- **INSTRUCTIONS TO FOLLOW**:
Within the records below, how many lines hold the string "mockReturnThis"? State that number and nothing else.

- **MATERIAL FOR THE TASK**:
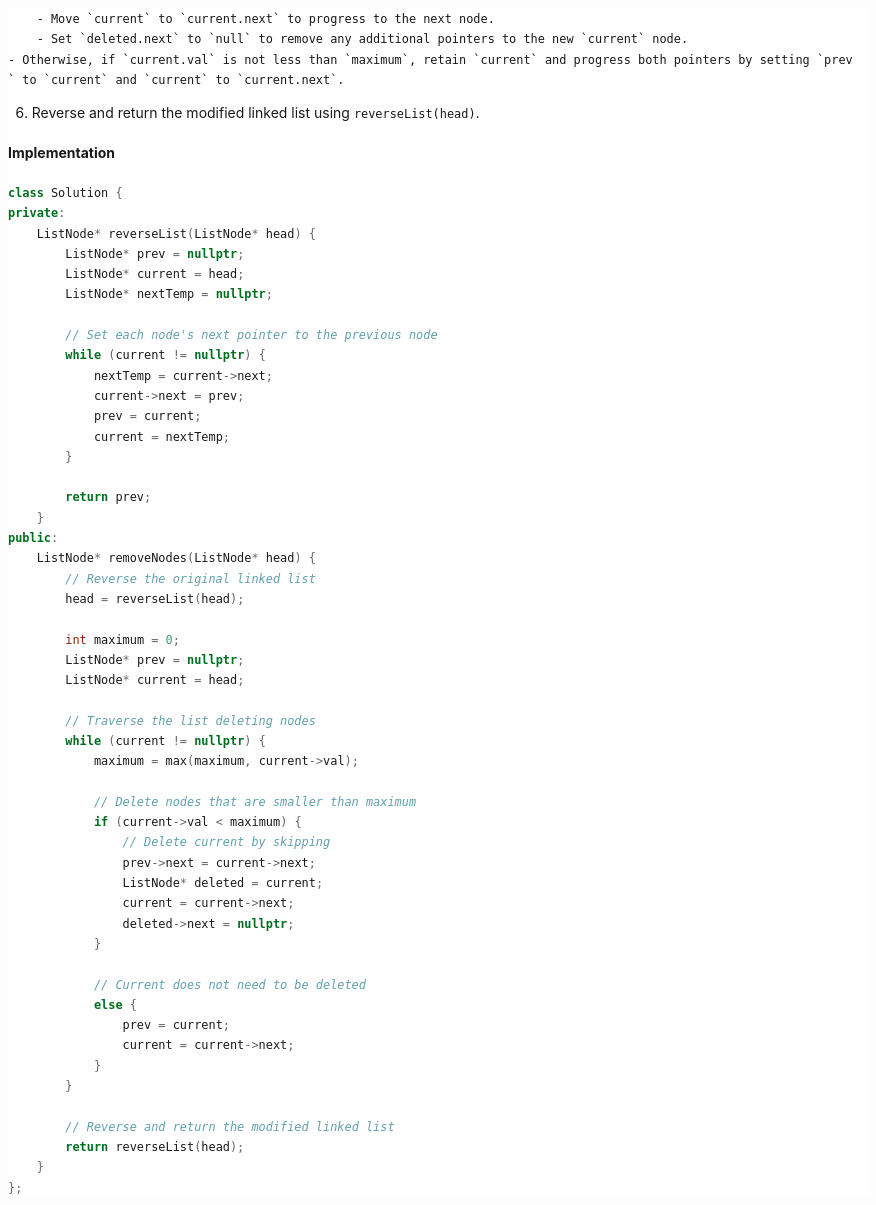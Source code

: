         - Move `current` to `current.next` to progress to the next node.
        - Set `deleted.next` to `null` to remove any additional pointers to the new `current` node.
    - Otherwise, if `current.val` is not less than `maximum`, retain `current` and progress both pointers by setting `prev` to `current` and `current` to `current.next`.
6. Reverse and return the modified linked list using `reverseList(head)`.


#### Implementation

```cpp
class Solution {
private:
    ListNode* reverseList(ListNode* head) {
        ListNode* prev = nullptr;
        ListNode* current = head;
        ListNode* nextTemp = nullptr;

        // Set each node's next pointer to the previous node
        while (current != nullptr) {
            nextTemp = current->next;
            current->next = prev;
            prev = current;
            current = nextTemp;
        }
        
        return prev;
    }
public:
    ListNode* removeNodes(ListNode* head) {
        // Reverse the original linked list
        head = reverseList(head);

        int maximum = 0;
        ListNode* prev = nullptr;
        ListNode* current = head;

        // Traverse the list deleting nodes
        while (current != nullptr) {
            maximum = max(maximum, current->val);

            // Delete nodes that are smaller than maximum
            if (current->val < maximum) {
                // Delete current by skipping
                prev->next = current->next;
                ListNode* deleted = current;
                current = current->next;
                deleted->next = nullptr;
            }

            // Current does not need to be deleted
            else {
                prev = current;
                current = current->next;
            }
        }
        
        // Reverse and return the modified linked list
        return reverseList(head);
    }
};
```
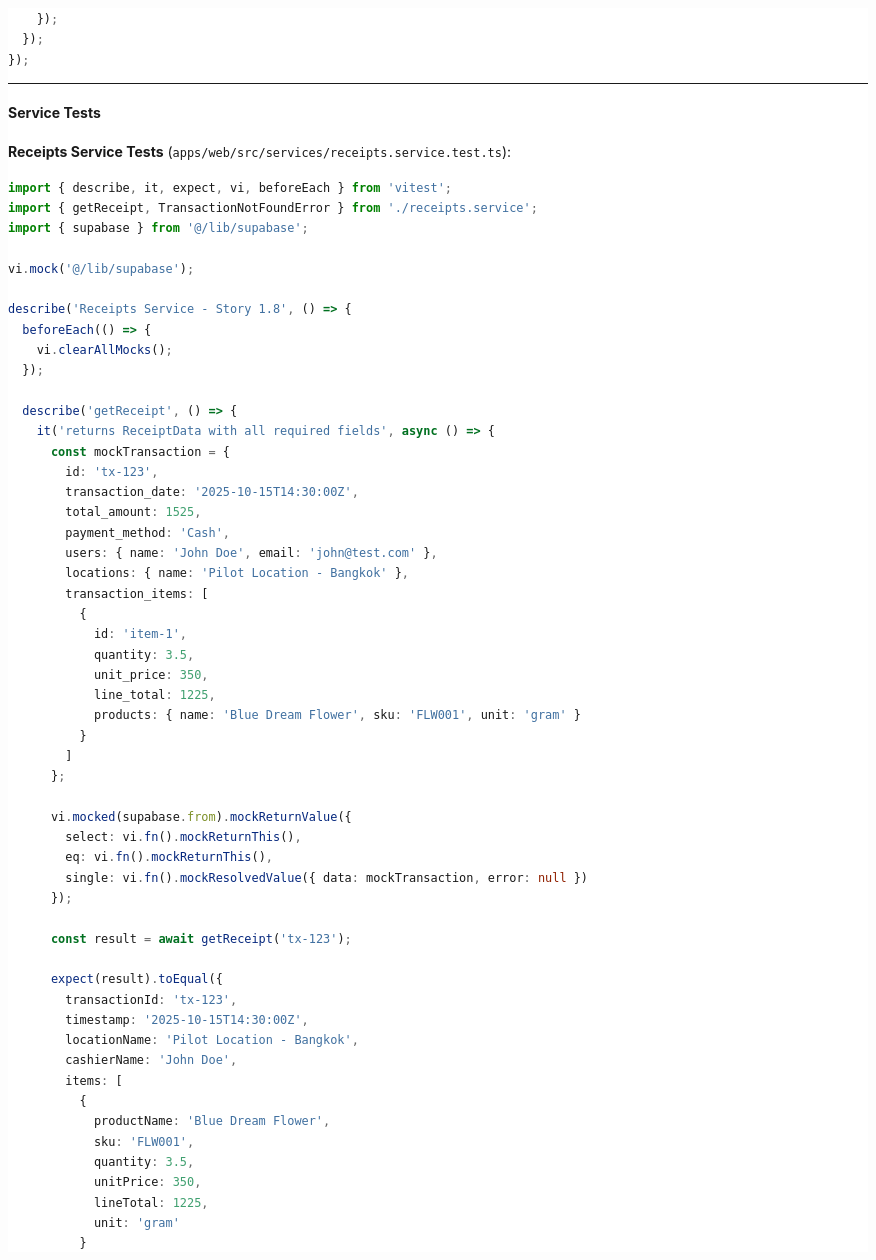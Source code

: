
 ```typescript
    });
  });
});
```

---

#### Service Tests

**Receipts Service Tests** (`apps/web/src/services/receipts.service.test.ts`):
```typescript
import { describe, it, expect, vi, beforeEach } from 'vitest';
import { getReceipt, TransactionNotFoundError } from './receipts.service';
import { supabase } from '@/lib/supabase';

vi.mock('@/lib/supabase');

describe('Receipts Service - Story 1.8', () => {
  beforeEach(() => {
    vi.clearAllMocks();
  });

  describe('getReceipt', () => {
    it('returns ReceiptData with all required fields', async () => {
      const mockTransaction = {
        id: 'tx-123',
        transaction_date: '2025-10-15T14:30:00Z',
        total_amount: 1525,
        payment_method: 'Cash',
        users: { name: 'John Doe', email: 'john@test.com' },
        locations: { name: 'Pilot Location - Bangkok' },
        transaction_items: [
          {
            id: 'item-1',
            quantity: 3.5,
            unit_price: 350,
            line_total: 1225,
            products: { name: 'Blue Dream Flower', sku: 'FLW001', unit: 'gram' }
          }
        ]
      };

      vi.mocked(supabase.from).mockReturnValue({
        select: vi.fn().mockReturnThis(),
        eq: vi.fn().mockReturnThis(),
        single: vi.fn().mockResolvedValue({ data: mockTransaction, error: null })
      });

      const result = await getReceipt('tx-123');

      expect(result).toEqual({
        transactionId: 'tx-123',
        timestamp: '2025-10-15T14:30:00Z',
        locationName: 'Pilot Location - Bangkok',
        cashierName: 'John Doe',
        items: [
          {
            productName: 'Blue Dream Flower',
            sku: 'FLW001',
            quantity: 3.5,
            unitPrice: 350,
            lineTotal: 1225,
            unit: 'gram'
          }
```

- **COMPLETED EXERCISE**:
2